## Task details
Copy each record below without changing a single word.
┌──
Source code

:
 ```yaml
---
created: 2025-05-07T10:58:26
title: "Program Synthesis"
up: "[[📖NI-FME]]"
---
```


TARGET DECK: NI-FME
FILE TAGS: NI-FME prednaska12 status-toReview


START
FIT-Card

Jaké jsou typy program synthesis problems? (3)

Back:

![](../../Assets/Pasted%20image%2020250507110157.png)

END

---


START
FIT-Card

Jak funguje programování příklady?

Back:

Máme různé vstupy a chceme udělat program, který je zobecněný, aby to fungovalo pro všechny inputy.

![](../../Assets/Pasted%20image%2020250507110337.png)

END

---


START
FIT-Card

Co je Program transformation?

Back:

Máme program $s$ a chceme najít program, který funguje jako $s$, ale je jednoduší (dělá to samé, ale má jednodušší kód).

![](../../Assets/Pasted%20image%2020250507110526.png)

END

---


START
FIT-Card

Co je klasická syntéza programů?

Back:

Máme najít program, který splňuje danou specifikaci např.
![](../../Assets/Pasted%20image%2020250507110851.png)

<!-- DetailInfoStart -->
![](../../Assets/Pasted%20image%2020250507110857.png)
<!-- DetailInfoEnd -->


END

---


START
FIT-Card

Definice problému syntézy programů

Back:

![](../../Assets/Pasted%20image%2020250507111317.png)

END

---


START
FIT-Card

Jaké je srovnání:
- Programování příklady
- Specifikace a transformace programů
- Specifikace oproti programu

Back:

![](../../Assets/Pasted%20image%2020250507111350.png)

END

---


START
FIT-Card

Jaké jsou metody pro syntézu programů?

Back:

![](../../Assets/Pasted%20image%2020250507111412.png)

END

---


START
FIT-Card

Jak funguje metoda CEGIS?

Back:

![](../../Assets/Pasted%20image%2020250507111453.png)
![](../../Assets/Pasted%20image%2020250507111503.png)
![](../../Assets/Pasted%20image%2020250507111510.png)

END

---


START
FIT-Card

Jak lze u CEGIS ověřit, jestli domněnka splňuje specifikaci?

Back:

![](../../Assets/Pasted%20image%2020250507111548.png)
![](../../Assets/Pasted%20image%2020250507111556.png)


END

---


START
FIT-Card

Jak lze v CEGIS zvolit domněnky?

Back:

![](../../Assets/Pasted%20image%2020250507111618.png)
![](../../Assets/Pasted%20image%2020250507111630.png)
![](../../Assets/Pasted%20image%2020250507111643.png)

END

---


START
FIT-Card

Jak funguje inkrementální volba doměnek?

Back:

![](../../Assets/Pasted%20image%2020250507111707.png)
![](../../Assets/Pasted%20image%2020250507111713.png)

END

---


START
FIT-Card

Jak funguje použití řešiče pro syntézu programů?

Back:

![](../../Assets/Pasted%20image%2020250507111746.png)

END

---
└──
## Problem solution
Source code

:
 ```yaml
---
created: 2025-05-07T10:58:26
title: "Program Synthesis"
up: "[[📖NI-FME]]"
---
```


TARGET DECK: NI-FME
FILE TAGS: NI-FME prednaska12 status-toReview


START
FIT-Card

Jaké jsou typy program synthesis problems? (3)

Back:

![](../../Assets/Pasted%20image%2020250507110157.png)

END

---


START
FIT-Card

Jak funguje programování příklady?

Back:

Máme různé vstupy a chceme udělat program, který je zobecněný, aby to fungovalo pro všechny inputy.

![](../../Assets/Pasted%20image%2020250507110337.png)

END

---


START
FIT-Card

Co je Program transformation?

Back:

Máme program $s$ a chceme najít program, který funguje jako $s$, ale je jednoduší (dělá to samé, ale má jednodušší kód).

![](../../Assets/Pasted%20image%2020250507110526.png)

END

---


START
FIT-Card

Co je klasická syntéza programů?

Back:

Máme najít program, který splňuje danou specifikaci např.
![](../../Assets/Pasted%20image%2020250507110851.png)

<!-- DetailInfoStart -->
![](../../Assets/Pasted%20image%2020250507110857.png)
<!-- DetailInfoEnd -->


END

---


START
FIT-Card

Definice problému syntézy programů

Back:

![](../../Assets/Pasted%20image%2020250507111317.png)

END

---


START
FIT-Card

Jaké je srovnání:
- Programování příklady
- Specifikace a transformace programů
- Specifikace oproti programu

Back:

![](../../Assets/Pasted%20image%2020250507111350.png)

END

---


START
FIT-Card

Jaké jsou metody pro syntézu programů?

Back:

![](../../Assets/Pasted%20image%2020250507111412.png)

END

---


START
FIT-Card

Jak funguje metoda CEGIS?

Back:

![](../../Assets/Pasted%20image%2020250507111453.png)
![](../../Assets/Pasted%20image%2020250507111503.png)
![](../../Assets/Pasted%20image%2020250507111510.png)

END

---


START
FIT-Card

Jak lze u CEGIS ověřit, jestli domněnka splňuje specifikaci?

Back:

![](../../Assets/Pasted%20image%2020250507111548.png)
![](../../Assets/Pasted%20image%2020250507111556.png)


END

---


START
FIT-Card

Jak lze v CEGIS zvolit domněnky?

Back:

![](../../Assets/Pasted%20image%2020250507111618.png)
![](../../Assets/Pasted%20image%2020250507111630.png)
![](../../Assets/Pasted%20image%2020250507111643.png)

END

---


START
FIT-Card

Jak funguje inkrementální volba doměnek?

Back:

![](../../Assets/Pasted%20image%2020250507111707.png)
![](../../Assets/Pasted%20image%2020250507111713.png)

END

---


START
FIT-Card

Jak funguje použití řešiče pro syntézu programů?

Back:

![](../../Assets/Pasted%20image%2020250507111746.png)

END

---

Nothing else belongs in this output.